I was merely trying to make them see that I’d never hurt Della. I’d done everything I could to raise her right. And just had to hope that that offered some leniency for my crime. And I also had to hope that Della forgave me if I ended up in jail and left her on her own.
At least she had the Wilsons again.
At least she was safe.
Is she thinking about me?
What sort of panic was she going through since I’d been marched from our bedroom and stuffed into the police cruiser?
I coughed, missing her so damn much.
Finally, Martin Murray laughed with a thread of frustration. “You know, I’ve seen you grow up. Not that often, but I walked the beat when you were busy picking up Cassie Wilson so she didn’t drive home drunk. Wherever you were, Della was by your side. It was stranger seeing you two apart rather than together. I know you treated her well. And I know in your mind, it wasn’t kidnapping. I’m not trying to throw you in jail, Mr. Wild. I’m only trying to solve this case.”
“You know my name is Ren. Use it.”
He nodded once. “You have to understand how difficult you’re making this investigation.”

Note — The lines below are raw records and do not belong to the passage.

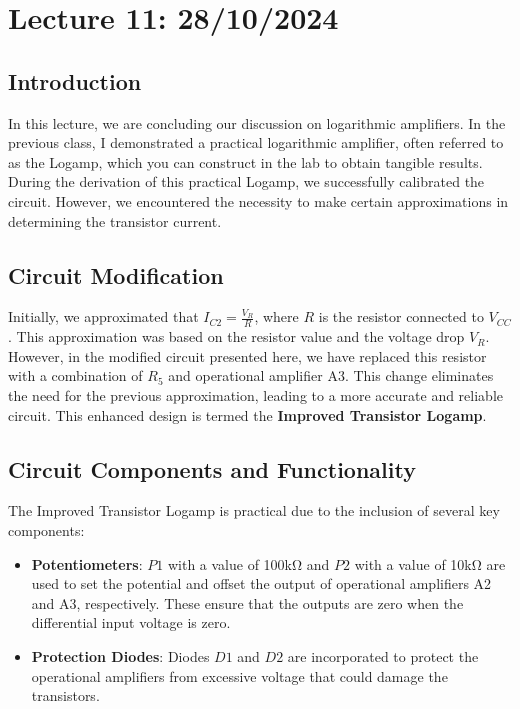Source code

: \documentclass[a4paper,9pt,twoside,openany,twocolumn]{memoir}
\begin{document}
\section*{Lecture 11: 28/10/2024}

\subsection{Introduction}
In this lecture, we are concluding our discussion on logarithmic amplifiers. In the previous class, I demonstrated a practical logarithmic amplifier, often referred to as the Logamp, which you can construct in the lab to obtain tangible results. During the derivation of this practical Logamp, we successfully calibrated the circuit. However, we encountered the necessity to make certain approximations in determining the transistor current.

\subsection{Circuit Modification}
Initially, we approximated that \( I_{C2} = \frac{V_R}{R} \), where \( R \) is the resistor connected to \( V_{CC} \). This approximation was based on the resistor value and the voltage drop \( V_R \). However, in the modified circuit presented here, we have replaced this resistor with a combination of \( R_5 \) and operational amplifier A3. This change eliminates the need for the previous approximation, leading to a more accurate and reliable circuit. This enhanced design is termed the \textbf{Improved Transistor Logamp}.

\subsection{Circuit Components and Functionality}
The Improved Transistor Logamp is practical due to the inclusion of several key components:
\begin{itemize}
    \item \textbf{Potentiometers}: \( P1 \) with a value of 100kΩ and \( P2 \) with a value of 10kΩ are used to set the potential and offset the output of operational amplifiers A2 and A3, respectively. These ensure that the outputs are zero when the differential input voltage is zero.
    \item \textbf{Protection Diodes}: Diodes \( D1 \) and \( D2 \) are incorporated to protect the operational amplifiers from excessive voltage that could damage the transistors.
\end{itemize}
\end{document}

“Not my intention.” Sitting still, I waited for the next question—yet another thing I couldn’t answer. But he sighed again and opened the file. “I have something to show you.”
“Okay…” I shifted forward, leaning closer. My eyes locked on the typed front page of whatever document he had. A bunch of numbers decorated the top, along with the words unsolved and a date and then a name.
Della’s name.
Missing Case of Della Donna Mclary.
She had a middle name.
I never knew.
My mouth went dry as he flicked over the page and slipped out a glossy photo of the place that haunted my nightmares. “Is this their farm?”
Words vanished down my throat, leaving me mute.
I nodded around a harsh cough.
The same dilapidated farmhouse with its rotten veranda and haphazard shutters. The same barn in the distance where I’d slept with other stinky, starving kids. The machinery and tractors and animal feed all scattered uncared for in the muddy yards.
I hadn’t forgotten anything about it.
Not a single thing.
Not the sweat on my back or the pain in my muscles or the fever in my blood.
Not the soul-crushing feeling of abandonment and abuse.
Martin held up another image. “This them? Willem and Marion Mclary?”
Again, I hadn’t forgotten a single thing.
From the dirty dungarees Willem wore to the faded sundress his wife preferred. Everything was grimy and unloved and held an aura of perpetual greed.
I nodded again.
“And this?” His third photo showed Della.
A rosy cheeked baby who didn’t belong. A baby with inquisitive blue eyes and a ribbon twisted around her chubby fist. All she wore was a diaper and a food splattered purple bib.
She sat in her highchair in the same kitchen where I’d scurried like a cockroach and stolen crumbs from the floor when they weren’t looking.
My voice returned, its volume restored thanks to the baby who taught me how to read and write. “That’s her. Della Mclary.”
“Why do you call each other Wild now?”
“Because she chose that for us to share.”
“But it’s not a legitimate name?”
“No.”
His forehead furrowed. “How have you gone this long in life using a fake name with no documentation?”